= What is being asked =
Would you count the lines in the material below that include the string "considered"? Only the number is needed.

= Records supplied =
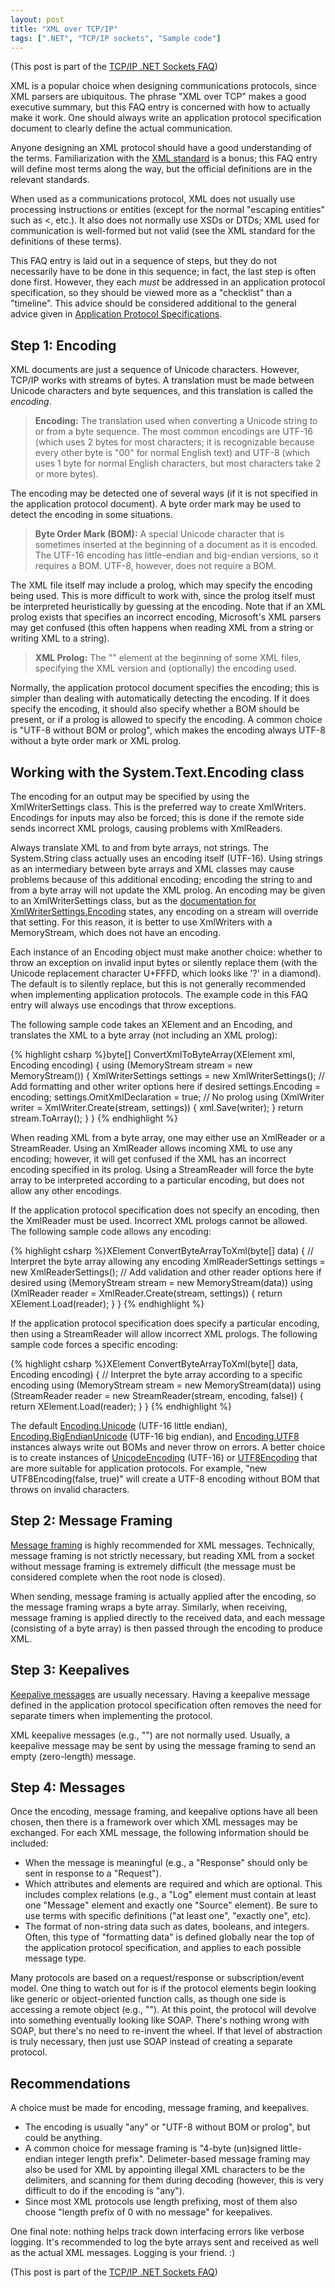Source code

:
 ```yaml
---
layout: post
title: "XML over TCP/IP"
tags: [".NET", "TCP/IP sockets", "Sample code"]
---
```



(This post is part of the [TCP/IP .NET Sockets FAQ](http://blog.stephencleary.com/2009/04/tcpip-net-sockets-faq.html))





XML is a popular choice when designing communications protocols, since XML parsers are ubiquitous. The phrase "XML over TCP" makes a good executive summary, but this FAQ entry is concerned with how to actually make it work. One should always write an application protocol specification document to clearly define the actual communication.





Anyone designing an XML protocol should have a good understanding of the terms. Familiarization with the [XML standard](http://www.w3.org/TR/2008/REC-xml-20081126/) is a bonus; this FAQ entry will define most terms along the way, but the official definitions are in the relevant standards.





When used as a communications protocol, XML does not usually use processing instructions or entities (except for the normal "escaping entities" such as &lt;, etc.). It also does not normally use XSDs or DTDs; XML used for communication is well-formed but not valid (see the XML standard for the definitions of these terms).





This FAQ entry is laid out in a sequence of steps, but they do not necessarily have to be done in this sequence; in fact, the last step is often done first. However, they each _must_ be addressed in an application protocol specification, so they should be viewed more as a "checklist" than a "timeline". This advice should be considered additional to the general advice given in [Application Protocol Specifications](http://blog.stephencleary.com/2009/06/application-protocol-specifications.html).



## Step 1: Encoding



XML documents are just a sequence of Unicode characters. However, TCP/IP works with streams of bytes. A translation must be made between Unicode characters and byte sequences, and this translation is called the _encoding_.



> **Encoding:** The translation used when converting a Unicode string to or from a byte sequence. The most common encodings are UTF-16 (which uses 2 bytes for most characters; it is recognizable because every other byte is "00" for normal English text) and UTF-8 (which uses 1 byte for normal English characters, but most characters take 2 or more bytes).




The encoding may be detected one of several ways (if it is not specified in the application protocol document). A byte order mark may be used to detect the encoding in some situations.



> **Byte Order Mark (BOM):** A special Unicode character that is sometimes inserted at the beginning of a document as it is encoded. The UTF-16 encoding has little-endian and big-endian versions, so it requires a BOM. UTF-8, however, does not require a BOM.




The XML file itself may include a prolog, which may specify the encoding being used. This is more difficult to work with, since the prolog itself must be interpreted heuristically by guessing at the encoding. Note that if an XML prolog exists that specifies an incorrect encoding, Microsoft's XML parsers may get confused (this often happens when reading XML from a string or writing XML to a string).



> **XML Prolog:** The "<?xml ... ?>" element at the beginning of some XML files, specifying the XML version and (optionally) the encoding used.




Normally, the application protocol document specifies the encoding; this is simpler than dealing with automatically detecting the encoding. If it does specify the encoding, it should also specify whether a BOM should be present, or if a prolog is allowed to specify the encoding. A common choice is "UTF-8 without BOM or prolog", which makes the encoding always UTF-8 without a byte order mark or XML prolog.



## Working with the System.Text.Encoding class



The encoding for an output may be specified by using the XmlWriterSettings class. This is the preferred way to create XmlWriters. Encodings for inputs may also be forced; this is done if the remote side sends incorrect XML prologs, causing problems with XmlReaders.





Always translate XML to and from byte arrays, not strings. The System.String class actually uses an encoding itself (UTF-16). Using strings as an intermediary between byte arrays and XML classes may cause problems because of this additional encoding; encoding the string to and from a byte array will not update the XML prolog. An encoding may be given to an XmlWriterSettings class, but as the [documentation for XmlWriterSettings.Encoding](http://msdn.microsoft.com/en-us/library/system.xml.xmlwritersettings.encoding.aspx) states, any encoding on a stream will override that setting. For this reason, it is better to use XmlWriters with a MemoryStream, which does not have an encoding.





Each instance of an Encoding object must make another choice: whether to throw an exception on invalid input bytes or silently replace them (with the Unicode replacement character U+FFFD, which looks like '?' in a diamond). The default is to silently replace, but this is not generally recommended when implementing application protocols. The example code in this FAQ entry will always use encodings that throw exceptions.





The following sample code takes an XElement and an Encoding, and translates the XML to a byte array (not including an XML prolog):



{% highlight csharp %}byte[] ConvertXmlToByteArray(XElement xml, Encoding encoding)
{
    using (MemoryStream stream = new MemoryStream())
    {
        XmlWriterSettings settings = new XmlWriterSettings();
        // Add formatting and other writer options here if desired
        settings.Encoding = encoding;
        settings.OmitXmlDeclaration = true; // No prolog
        using (XmlWriter writer = XmlWriter.Create(stream, settings))
        {
            xml.Save(writer);
        }
        return stream.ToArray();
    }
}
{% endhighlight %}



When reading XML from a byte array, one may either use an XmlReader or a StreamReader. Using an XmlReader allows incoming XML to use any encoding; however, it will get confused if the XML has an incorrect encoding specified in its prolog. Using a StreamReader will force the byte array to be interpreted according to a particular encoding, but does not allow any other encodings.





If the application protocol specification does not specify an encoding, then the XmlReader must be used. Incorrect XML prologs cannot be allowed. The following sample code allows any encoding:



{% highlight csharp %}XElement ConvertByteArrayToXml(byte[] data)
{
    // Interpret the byte array allowing any encoding
    XmlReaderSettings settings = new XmlReaderSettings();
    // Add validation and other reader options here if desired
    using (MemoryStream stream = new MemoryStream(data))
    using (XmlReader reader = XmlReader.Create(stream, settings))
    {
        return XElement.Load(reader);
    }
}
{% endhighlight %}



If the application protocol specification does specify a particular encoding, then using a StreamReader will allow incorrect XML prologs. The following sample code forces a specific encoding:



{% highlight csharp %}XElement ConvertByteArrayToXml(byte[] data, Encoding encoding)
{
    // Interpret the byte array according to a specific encoding
    using (MemoryStream stream = new MemoryStream(data))
    using (StreamReader reader = new StreamReader(stream, encoding, false))
    {
        return XElement.Load(reader);
    }
}
{% endhighlight %}



The default [Encoding.Unicode](http://msdn.microsoft.com/en-us/library/system.text.encoding.unicode.aspx) (UTF-16 little endian), [Encoding.BigEndianUnicode](http://msdn.microsoft.com/en-us/library/system.text.encoding.bigendianunicode.aspx) (UTF-16 big endian), and [Encoding.UTF8](http://msdn.microsoft.com/en-us/library/system.text.encoding.utf8.aspx) instances always write out BOMs and never throw on errors. A better choice is to create instances of [UnicodeEncoding](http://msdn.microsoft.com/en-us/library/system.text.unicodeencoding.aspx) (UTF-16) or [UTF8Encoding](http://msdn.microsoft.com/en-us/library/system.text.utf8encoding.aspx) that are more suitable for application protocols. For example, "new UTF8Encoding(false, true)" will create a UTF-8 encoding without BOM that throws on invalid characters.



## Step 2: Message Framing



[Message framing](http://blog.stephencleary.com/2009/04/message-framing.html) is highly recommended for XML messages. Technically, message framing is not strictly necessary, but reading XML from a socket without message framing is extremely difficult (the message must be considered complete when the root node is closed).





When sending, message framing is actually applied after the encoding, so the message framing wraps a byte array. Similarly, when receiving, message framing is applied directly to the received data, and each message (consisting of a byte array) is then passed through the encoding to produce XML.



## Step 3: Keepalives



[Keepalive messages](http://blog.stephencleary.com/2009/05/detection-of-half-open-dropped.html) are usually necessary. Having a keepalive message defined in the application protocol specification often removes the need for separate timers when implementing the protocol.





XML keepalive messages (e.g., "<keepalive/>") are not normally used. Usually, a keepalive message may be sent by using the message framing to send an empty (zero-length) message.



## Step 4: Messages



Once the encoding, message framing, and keepalive options have all been chosen, then there is a framework over which XML messages may be exchanged. For each XML message, the following information should be included:



- When the message is meaningful (e.g., a "Response" should only be sent in response to a "Request").
- Which attributes and elements are required and which are optional. This includes complex relations (e.g., a "Log" element must contain at least one "Message" element and exactly one "Source" element). Be sure to use terms with specific definitions ("at least one", "exactly one", etc).
- The format of non-string data such as dates, booleans, and integers. Often, this type of "formatting data" is defined globally near the top of the application protocol specification, and applies to each possible message type.




Many protocols are based on a request/response or subscription/event model. One thing to watch out for is if the protocol elements begin looking like generic or object-oriented function calls, as though one side is accessing a remote object (e.g., "<CallMethod ObjectID='37' MethodName='GetData'/>"). At this point, the protocol will devolve into something eventually looking like SOAP. There's nothing wrong with SOAP, but there's no need to re-invent the wheel. If that level of abstraction is truly necessary, then just use SOAP instead of creating a separate protocol.



## Recommendations



A choice must be made for encoding, message framing, and keepalives.



 - The encoding is usually "any" or "UTF-8 without BOM or prolog", but could be anything.
 - A common choice for message framing is "4-byte (un)signed little-endian integer length prefix". Delimeter-based message framing may also be used for XML by appointing illegal XML characters to be the delimiters, and scanning for them during decoding (however, this is very difficult to do if the encoding is "any").
 - Since most XML protocols use length prefixing, most of them also choose "length prefix of 0 with no message" for keepalives.




One final note: nothing helps track down interfacing errors like verbose logging. It's recommended to log the byte arrays sent and received as well as the actual XML messages. Logging is your friend. :)





(This post is part of the [TCP/IP .NET Sockets FAQ](http://blog.stephencleary.com/2009/04/tcpip-net-sockets-faq.html))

= Answer box =
2